Stored items from a collection

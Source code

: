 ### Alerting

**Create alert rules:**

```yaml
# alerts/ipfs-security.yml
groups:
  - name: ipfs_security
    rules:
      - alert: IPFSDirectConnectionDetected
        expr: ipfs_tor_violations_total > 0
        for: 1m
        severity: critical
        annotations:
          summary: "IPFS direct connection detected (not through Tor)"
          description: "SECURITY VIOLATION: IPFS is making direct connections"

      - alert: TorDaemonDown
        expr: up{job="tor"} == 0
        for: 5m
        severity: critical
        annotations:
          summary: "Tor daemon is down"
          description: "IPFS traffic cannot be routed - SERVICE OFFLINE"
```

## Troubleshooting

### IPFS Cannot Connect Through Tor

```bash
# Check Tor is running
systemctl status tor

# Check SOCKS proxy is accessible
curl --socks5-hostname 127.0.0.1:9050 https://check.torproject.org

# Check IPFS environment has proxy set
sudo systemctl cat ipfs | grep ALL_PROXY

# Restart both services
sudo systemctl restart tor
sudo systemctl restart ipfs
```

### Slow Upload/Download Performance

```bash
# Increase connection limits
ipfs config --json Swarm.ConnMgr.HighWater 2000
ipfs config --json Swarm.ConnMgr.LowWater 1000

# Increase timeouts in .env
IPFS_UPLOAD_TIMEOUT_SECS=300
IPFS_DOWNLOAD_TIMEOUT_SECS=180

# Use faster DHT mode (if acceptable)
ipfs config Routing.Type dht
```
---
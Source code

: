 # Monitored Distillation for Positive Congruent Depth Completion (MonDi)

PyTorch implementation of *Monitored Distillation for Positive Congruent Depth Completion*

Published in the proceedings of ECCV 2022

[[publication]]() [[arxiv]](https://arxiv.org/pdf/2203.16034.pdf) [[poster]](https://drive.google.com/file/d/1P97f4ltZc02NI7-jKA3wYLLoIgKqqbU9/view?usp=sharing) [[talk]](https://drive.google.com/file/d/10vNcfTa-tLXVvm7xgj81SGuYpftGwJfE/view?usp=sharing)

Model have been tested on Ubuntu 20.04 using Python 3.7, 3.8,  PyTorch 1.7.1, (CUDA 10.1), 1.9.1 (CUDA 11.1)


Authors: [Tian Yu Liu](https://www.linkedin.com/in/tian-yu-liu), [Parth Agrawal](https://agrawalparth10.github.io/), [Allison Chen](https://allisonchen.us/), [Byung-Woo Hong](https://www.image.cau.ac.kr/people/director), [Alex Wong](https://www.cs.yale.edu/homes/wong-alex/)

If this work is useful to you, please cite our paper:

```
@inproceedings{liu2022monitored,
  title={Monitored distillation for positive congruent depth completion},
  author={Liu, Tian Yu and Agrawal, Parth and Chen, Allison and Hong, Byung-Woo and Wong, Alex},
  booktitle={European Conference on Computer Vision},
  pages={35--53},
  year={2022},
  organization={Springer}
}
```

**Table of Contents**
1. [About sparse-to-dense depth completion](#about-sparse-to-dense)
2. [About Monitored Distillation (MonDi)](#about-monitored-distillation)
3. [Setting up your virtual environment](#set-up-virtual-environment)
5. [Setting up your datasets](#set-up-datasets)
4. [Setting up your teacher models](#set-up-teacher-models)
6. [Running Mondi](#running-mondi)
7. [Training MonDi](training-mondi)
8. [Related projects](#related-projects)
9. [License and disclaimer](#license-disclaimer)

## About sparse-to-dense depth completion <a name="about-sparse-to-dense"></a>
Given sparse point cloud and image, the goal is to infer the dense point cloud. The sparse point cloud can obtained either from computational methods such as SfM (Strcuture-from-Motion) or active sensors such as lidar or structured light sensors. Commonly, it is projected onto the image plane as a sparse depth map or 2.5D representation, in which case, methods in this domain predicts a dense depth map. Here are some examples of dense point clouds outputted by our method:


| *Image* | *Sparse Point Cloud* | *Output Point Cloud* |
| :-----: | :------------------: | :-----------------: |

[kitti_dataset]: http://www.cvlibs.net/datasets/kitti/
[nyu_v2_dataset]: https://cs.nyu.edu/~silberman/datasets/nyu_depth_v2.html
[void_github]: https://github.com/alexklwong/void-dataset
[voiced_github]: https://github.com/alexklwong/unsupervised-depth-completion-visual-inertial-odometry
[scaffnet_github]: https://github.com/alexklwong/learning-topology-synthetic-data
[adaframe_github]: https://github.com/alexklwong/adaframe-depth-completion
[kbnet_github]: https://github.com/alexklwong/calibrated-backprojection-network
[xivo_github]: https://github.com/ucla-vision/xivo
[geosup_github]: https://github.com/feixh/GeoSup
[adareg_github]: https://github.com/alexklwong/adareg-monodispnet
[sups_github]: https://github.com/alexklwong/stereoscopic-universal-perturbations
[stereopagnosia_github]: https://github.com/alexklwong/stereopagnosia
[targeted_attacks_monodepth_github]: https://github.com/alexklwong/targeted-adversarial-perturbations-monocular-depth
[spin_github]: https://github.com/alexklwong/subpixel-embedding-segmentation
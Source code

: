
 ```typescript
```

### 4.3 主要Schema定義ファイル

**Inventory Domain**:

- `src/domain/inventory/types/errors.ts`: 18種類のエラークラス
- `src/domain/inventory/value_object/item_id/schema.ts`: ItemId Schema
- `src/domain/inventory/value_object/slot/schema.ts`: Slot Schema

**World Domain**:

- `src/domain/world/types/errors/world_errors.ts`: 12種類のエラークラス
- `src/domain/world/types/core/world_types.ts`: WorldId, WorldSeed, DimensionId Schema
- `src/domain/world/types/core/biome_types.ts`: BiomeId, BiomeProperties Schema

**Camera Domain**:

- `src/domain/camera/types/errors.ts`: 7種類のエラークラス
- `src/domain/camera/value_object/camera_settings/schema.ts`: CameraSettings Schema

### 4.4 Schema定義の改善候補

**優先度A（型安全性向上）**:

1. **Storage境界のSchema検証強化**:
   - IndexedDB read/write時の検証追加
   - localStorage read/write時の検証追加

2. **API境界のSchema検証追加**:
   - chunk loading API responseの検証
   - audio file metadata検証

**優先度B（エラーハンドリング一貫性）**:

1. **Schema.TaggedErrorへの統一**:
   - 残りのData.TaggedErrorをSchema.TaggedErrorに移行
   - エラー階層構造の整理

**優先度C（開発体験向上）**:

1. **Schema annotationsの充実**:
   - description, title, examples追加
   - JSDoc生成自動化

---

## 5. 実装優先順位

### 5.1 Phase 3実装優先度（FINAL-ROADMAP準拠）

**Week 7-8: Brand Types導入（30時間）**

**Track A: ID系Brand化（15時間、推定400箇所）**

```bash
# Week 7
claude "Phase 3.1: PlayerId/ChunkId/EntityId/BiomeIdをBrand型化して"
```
* * *
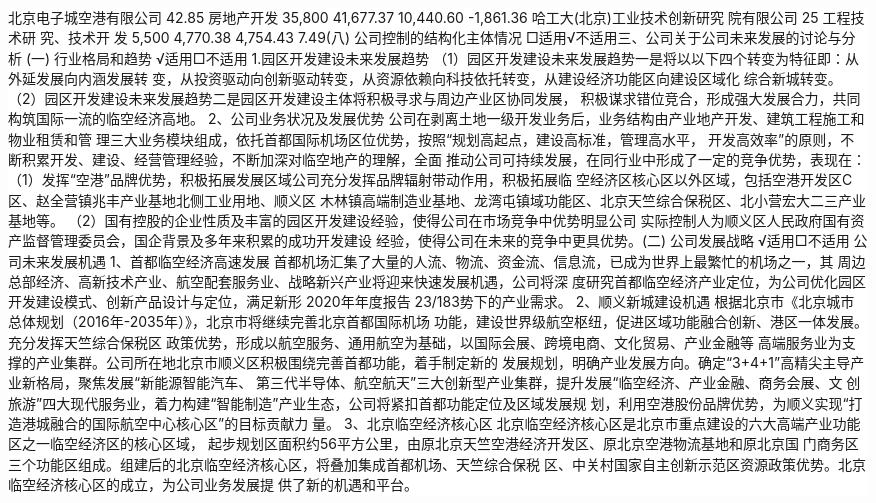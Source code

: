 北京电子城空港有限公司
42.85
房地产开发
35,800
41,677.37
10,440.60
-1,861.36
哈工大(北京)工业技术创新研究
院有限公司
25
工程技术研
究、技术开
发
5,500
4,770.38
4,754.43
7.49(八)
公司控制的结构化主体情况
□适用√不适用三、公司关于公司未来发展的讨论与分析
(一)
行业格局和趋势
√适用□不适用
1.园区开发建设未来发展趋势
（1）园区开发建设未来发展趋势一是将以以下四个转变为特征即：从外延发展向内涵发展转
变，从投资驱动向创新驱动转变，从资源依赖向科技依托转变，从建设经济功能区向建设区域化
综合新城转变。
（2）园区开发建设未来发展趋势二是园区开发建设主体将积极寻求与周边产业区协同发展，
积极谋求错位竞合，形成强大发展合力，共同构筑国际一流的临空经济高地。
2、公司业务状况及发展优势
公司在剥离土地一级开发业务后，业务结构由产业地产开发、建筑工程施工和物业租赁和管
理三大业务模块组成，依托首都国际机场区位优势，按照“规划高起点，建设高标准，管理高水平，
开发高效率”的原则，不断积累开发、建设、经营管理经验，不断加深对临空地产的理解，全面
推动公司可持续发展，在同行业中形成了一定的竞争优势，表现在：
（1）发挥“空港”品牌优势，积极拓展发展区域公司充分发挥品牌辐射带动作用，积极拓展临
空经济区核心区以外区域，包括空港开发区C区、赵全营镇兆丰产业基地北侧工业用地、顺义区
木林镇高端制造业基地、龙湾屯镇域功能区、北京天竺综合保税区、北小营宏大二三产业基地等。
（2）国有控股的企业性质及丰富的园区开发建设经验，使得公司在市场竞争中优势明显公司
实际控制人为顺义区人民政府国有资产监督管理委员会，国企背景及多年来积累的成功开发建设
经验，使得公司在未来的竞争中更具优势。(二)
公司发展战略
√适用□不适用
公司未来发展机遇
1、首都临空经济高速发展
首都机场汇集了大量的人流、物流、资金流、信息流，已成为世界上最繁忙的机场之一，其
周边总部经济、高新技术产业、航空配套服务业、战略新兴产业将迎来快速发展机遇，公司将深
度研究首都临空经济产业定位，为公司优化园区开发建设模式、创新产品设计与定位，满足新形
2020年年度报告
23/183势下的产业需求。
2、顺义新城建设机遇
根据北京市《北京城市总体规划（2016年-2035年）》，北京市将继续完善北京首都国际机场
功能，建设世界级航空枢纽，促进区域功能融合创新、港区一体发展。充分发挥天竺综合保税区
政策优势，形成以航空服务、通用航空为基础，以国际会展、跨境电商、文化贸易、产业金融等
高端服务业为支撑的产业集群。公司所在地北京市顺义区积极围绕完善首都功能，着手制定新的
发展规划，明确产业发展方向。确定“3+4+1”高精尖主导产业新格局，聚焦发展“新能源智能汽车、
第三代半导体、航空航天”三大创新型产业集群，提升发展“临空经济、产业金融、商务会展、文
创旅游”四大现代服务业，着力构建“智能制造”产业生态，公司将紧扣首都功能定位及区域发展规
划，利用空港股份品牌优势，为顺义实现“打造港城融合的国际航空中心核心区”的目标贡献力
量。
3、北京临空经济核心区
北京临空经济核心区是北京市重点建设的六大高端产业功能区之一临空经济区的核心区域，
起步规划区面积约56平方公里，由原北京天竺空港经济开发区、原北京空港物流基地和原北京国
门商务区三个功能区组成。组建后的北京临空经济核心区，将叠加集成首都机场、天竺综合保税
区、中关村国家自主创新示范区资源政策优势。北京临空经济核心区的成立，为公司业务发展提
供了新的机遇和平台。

TASK ITEM
Above are the records; copy exactly the lines from the line with "Published in the proceedings of ECCV 2022" through the line with "Model have been", both included.

FINISHED TASK
Published in the proceedings of ECCV 2022

[[publication]]() [[arxiv]](https://arxiv.org/pdf/2203.16034.pdf) [[poster]](https://drive.google.com/file/d/1P97f4ltZc02NI7-jKA3wYLLoIgKqqbU9/view?usp=sharing) [[talk]](https://drive.google.com/file/d/10vNcfTa-tLXVvm7xgj81SGuYpftGwJfE/view?usp=sharing)

Model have been tested on Ubuntu 20.04 using Python 3.7, 3.8,  PyTorch 1.7.1, (CUDA 10.1), 1.9.1 (CUDA 11.1)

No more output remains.